Kurz darauf führt der Weg an einer imposanten Gründerzeitvilla vorbei – dem „Anglo-German Club“. Hamburg, so sagt man, sei die britischste Stadt außerhalb Großbritanniens und dieser noble Club dient der Pflege der Beziehungen. Zu seinen Gründern zählen die Verleger Axel Springer, Ernst Rowohlt und John Jahr, aber auch der legendäre Wirtschaftsminister Dr. Karl Schiller und natürlich John Dunlop, königlich-britischer Generalkonsul in Hamburg. Krawatte ist Pflicht – und noch eine Tradition behauptet der Club trotz allem. „Damen sind mittags nur in den oberen Etagen zugelassen, unten bleiben die Herren unter sich“, sagt Gesa Rohwedder.
Der Weg führt rechts ab über die Krugkoppelbrücke – ein Stopp in der Mitte ist Pflicht! Denn von hier aus öffnet sich eines der schönsten Panoramen Hamburgs: der Blick hinüber zum Jungfernstieg, der Alsterfontäne und der Kennedybrücke. Gesa Rohwedder: „Von hier aus ist auch der Mann auf dem Ponton im Wasser zu sehen – eine Skulptur des Bildhauers Stephan Balkenhol, dessen Figuren an vielen Stellen der Hansestadt für Überraschungen sorgen.“ Nicht von ungefähr heißt die Straße hier „Fernsicht“.
Durch die prachtvolle Bellevue führt der Weg an der Alster Richtung Süden – und wieder bleibt der Blick überraschter Jogger hängen: Sind das Minarette, die da über die Hausdächer ragen? Richtig! Es ist die Imam Al Moschee, ein Prachtstück orientalischer Architektur (von Hamburger Architekten entworfen), erbaut und finanziert von irischen Kaufleuten, eingeweiht 1965.
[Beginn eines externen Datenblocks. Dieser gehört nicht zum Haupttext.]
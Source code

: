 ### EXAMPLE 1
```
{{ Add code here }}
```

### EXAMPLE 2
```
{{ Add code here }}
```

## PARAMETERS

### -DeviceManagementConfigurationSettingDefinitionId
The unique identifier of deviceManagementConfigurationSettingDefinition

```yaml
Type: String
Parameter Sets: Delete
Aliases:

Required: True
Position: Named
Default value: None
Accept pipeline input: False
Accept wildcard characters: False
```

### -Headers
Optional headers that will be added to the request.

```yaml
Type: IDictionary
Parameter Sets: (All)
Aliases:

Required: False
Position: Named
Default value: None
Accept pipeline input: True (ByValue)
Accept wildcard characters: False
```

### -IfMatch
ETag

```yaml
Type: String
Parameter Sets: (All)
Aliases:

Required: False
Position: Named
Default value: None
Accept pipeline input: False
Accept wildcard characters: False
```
Die nächste Station ist weit profaner, aber sie verdient es, aus zwei Gründen erwähnt zu werden: die „Alsterperle“. Der kleine Kiosk am Ufer hat erstens 365 Tage im Jahr geöffnet – und zweitens bietet sich genau von hier aus abends der schönste Sonnenuntergang der Hansestadt. Über die nach John F. Kennedy benannte Brücke geht es hinauf zu einer weiteren strahlenden Villa aus dem 19. Jahrhundert. Sie ist umgeben von hohen Zäunen, Wachhäuschen, Kameras und bewaffneten Polizisten. Seit 1950 residiert hier das amerikanische Generalkonsulat, nach dem Attentat auf das World Trade Center herrscht höchste Sicherheitsstufe.
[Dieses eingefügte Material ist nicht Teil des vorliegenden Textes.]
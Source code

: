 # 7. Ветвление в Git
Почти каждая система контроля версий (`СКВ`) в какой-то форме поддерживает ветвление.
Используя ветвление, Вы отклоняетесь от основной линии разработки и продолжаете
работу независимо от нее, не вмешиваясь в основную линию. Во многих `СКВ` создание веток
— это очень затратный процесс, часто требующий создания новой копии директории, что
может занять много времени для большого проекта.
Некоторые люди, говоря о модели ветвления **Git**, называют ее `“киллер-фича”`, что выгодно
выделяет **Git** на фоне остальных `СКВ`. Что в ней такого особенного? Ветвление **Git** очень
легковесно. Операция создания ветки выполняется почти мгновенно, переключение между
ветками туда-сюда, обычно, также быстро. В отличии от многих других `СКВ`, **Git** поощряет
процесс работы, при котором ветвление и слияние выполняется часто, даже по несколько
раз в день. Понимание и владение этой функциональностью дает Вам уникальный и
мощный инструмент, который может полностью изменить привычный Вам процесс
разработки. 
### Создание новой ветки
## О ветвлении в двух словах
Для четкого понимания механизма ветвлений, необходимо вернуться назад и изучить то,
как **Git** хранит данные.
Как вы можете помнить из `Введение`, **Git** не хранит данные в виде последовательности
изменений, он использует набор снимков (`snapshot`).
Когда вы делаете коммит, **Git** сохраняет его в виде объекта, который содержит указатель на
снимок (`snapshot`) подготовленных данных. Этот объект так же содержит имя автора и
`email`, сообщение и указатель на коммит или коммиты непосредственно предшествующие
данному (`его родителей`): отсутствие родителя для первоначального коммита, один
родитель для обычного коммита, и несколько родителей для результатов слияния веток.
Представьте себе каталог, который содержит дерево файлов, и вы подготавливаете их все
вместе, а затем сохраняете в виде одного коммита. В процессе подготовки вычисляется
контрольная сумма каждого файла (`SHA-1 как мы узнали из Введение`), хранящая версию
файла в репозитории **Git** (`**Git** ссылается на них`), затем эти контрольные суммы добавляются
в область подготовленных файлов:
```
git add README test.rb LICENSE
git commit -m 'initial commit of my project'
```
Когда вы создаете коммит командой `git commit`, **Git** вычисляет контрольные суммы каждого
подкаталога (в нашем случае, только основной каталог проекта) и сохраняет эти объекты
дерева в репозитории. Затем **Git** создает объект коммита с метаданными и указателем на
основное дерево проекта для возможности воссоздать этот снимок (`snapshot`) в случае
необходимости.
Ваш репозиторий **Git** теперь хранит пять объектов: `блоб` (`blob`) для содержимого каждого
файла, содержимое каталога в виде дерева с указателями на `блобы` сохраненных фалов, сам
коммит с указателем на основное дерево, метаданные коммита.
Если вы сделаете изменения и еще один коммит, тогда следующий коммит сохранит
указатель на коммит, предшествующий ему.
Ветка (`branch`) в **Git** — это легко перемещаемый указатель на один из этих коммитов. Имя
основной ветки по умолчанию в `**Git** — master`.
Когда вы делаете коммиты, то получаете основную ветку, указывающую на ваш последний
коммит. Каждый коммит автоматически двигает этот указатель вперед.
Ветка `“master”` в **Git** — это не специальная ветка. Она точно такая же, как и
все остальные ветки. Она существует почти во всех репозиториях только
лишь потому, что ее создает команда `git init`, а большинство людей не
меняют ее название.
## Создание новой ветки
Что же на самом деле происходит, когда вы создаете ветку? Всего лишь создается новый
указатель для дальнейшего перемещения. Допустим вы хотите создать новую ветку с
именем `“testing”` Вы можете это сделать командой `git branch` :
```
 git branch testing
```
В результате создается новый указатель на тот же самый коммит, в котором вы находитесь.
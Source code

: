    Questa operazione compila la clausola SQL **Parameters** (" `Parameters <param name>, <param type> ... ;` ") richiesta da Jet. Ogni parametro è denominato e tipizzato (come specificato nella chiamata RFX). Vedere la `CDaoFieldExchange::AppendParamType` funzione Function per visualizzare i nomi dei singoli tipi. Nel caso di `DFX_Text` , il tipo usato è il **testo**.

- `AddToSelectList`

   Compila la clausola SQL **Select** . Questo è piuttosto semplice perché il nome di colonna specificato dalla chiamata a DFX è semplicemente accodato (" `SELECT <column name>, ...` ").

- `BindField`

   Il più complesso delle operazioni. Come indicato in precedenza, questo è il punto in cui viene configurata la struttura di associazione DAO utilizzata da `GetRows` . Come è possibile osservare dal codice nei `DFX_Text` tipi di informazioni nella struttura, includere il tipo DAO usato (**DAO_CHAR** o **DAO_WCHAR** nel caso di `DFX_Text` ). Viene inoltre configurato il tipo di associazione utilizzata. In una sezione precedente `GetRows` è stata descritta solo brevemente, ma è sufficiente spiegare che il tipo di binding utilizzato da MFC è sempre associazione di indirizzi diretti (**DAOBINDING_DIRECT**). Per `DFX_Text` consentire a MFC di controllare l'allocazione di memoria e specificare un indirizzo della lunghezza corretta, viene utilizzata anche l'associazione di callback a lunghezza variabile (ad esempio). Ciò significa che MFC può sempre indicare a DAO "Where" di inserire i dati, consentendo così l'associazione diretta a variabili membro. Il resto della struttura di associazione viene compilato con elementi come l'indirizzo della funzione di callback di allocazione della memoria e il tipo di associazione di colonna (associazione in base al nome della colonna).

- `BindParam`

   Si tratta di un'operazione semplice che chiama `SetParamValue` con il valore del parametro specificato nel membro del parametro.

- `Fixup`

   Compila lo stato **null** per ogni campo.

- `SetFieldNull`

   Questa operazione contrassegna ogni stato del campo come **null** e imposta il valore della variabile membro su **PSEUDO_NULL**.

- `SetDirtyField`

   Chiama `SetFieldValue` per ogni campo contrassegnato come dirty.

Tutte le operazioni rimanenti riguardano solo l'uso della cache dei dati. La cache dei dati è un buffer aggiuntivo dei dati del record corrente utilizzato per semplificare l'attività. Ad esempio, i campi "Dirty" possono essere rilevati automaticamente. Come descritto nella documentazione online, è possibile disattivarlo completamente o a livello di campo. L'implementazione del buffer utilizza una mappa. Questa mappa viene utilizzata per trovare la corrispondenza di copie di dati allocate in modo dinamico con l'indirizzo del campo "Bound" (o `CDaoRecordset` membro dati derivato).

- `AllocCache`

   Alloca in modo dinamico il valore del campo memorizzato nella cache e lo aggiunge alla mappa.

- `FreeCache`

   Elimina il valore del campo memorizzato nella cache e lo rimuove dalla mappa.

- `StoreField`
Sehr relaxed geht es nur ein paar hundert Meter weiter zu – „Bodo’s Bootssteg“. Im Sommer sitzt hier tout Hamburg, isst Bockwürstchen mit Kartoffelsalat, sonnt sich, und wer Zeit hat, mietet sich eines der Holzruderboote oder eine Jolle. Wer hinüber ans Ufer blickt, entdeckt dort ein terrassenförmig gebautes Haus, dessen Architektur sich nicht störend aber doch merklich vom Stil der umliegenden Villen abhebt. In Anlehnung an ein ähnlich geformtes Gebilde in Hagenbecks Tierpark bekam dieses ehemalige Hauptquartier des Verlags Gruner + Jahr schon kurz nach der Fertigstellung den Spitznamen „Affenfelsen“.
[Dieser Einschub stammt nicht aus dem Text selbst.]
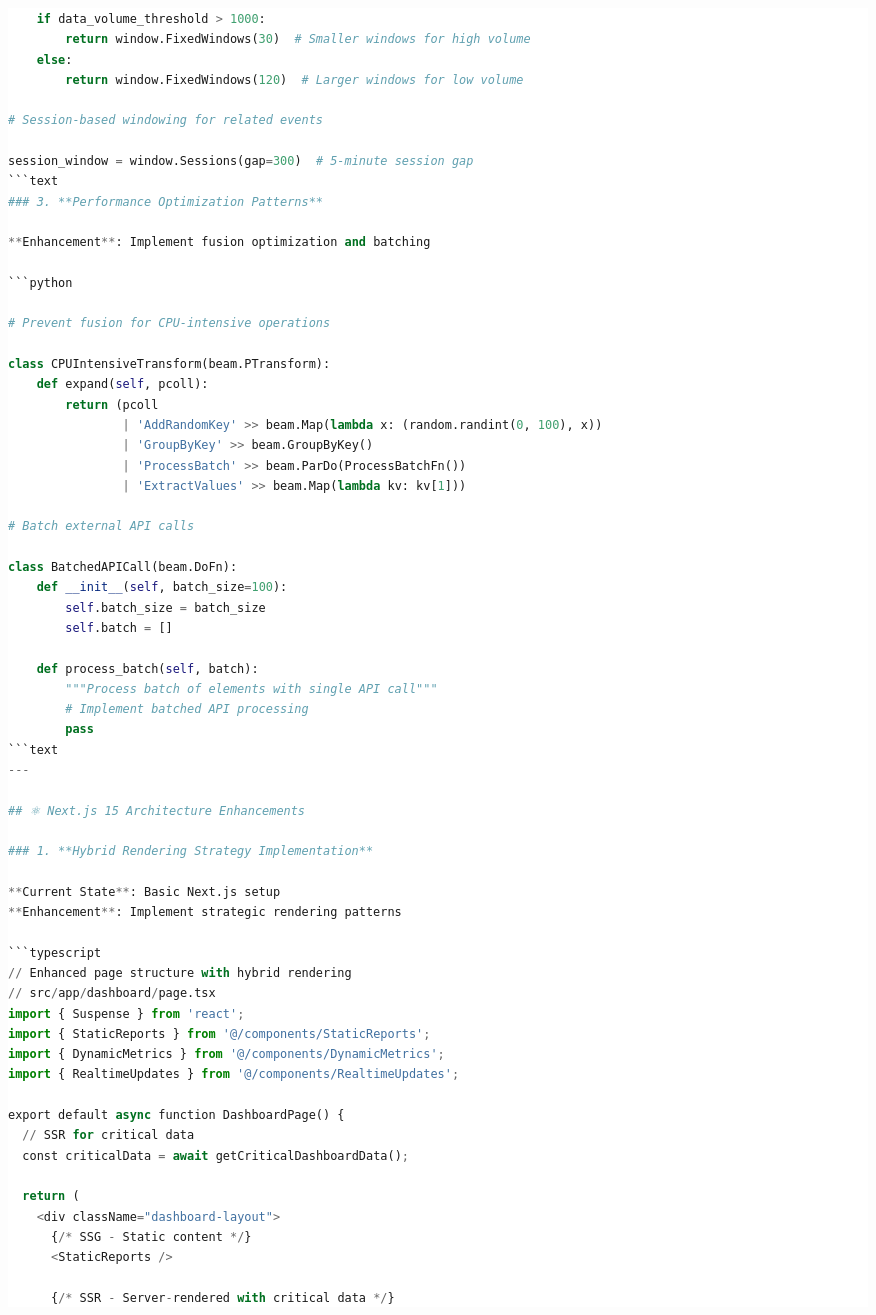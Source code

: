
 ```python
    if data_volume_threshold > 1000:
        return window.FixedWindows(30)  # Smaller windows for high volume
    else:
        return window.FixedWindows(120)  # Larger windows for low volume

# Session-based windowing for related events

session_window = window.Sessions(gap=300)  # 5-minute session gap
```text
### 3. **Performance Optimization Patterns**

**Enhancement**: Implement fusion optimization and batching

```python

# Prevent fusion for CPU-intensive operations

class CPUIntensiveTransform(beam.PTransform):
    def expand(self, pcoll):
        return (pcoll
                | 'AddRandomKey' >> beam.Map(lambda x: (random.randint(0, 100), x))
                | 'GroupByKey' >> beam.GroupByKey()
                | 'ProcessBatch' >> beam.ParDo(ProcessBatchFn())
                | 'ExtractValues' >> beam.Map(lambda kv: kv[1]))

# Batch external API calls

class BatchedAPICall(beam.DoFn):
    def __init__(self, batch_size=100):
        self.batch_size = batch_size
        self.batch = []
        
    def process_batch(self, batch):
        """Process batch of elements with single API call"""
        # Implement batched API processing
        pass
```text
---

## ⚛️ Next.js 15 Architecture Enhancements

### 1. **Hybrid Rendering Strategy Implementation**

**Current State**: Basic Next.js setup
**Enhancement**: Implement strategic rendering patterns

```typescript
// Enhanced page structure with hybrid rendering
// src/app/dashboard/page.tsx
import { Suspense } from 'react';
import { StaticReports } from '@/components/StaticReports';
import { DynamicMetrics } from '@/components/DynamicMetrics';
import { RealtimeUpdates } from '@/components/RealtimeUpdates';

export default async function DashboardPage() {
  // SSR for critical data
  const criticalData = await getCriticalDashboardData();
  
  return (
    <div className="dashboard-layout">
      {/* SSG - Static content */}
      <StaticReports />
      
      {/* SSR - Server-rendered with critical data */}
```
Nach dem Alsterlauf können die InterContinental-Jogger übrigens das Spa des InterContinental Hamburg nutzen – zum „Entmüden“, zum Erfrischen oder um einfach die Atmosphäre zu genießen. Der 650 m² große, lichte Spa-Bereich bietet Dampfbad, finnische Sauna, Tepidarium, Erlebnisduschen, Ruhe- und Massageräume – und einen traumhaften Blick auf die Alster.
Noch ein Tipp zur Etikette: Besonders bei Sonnenschein herrscht sehr reger Laufbetrieb an der Alster, kleine Rempler und Beinahekollisionen sind möglich. Es lohnt sich dann, kurz innezuhalten und zu sehen, wen man da angerempelt hat – die Strecke um die Außenalster ist nämlich zugleich ein Laufsteg der Medienprominenz. Eine Runde hinter (oder vor) Johannes B. Kerner ist keine Seltenheit.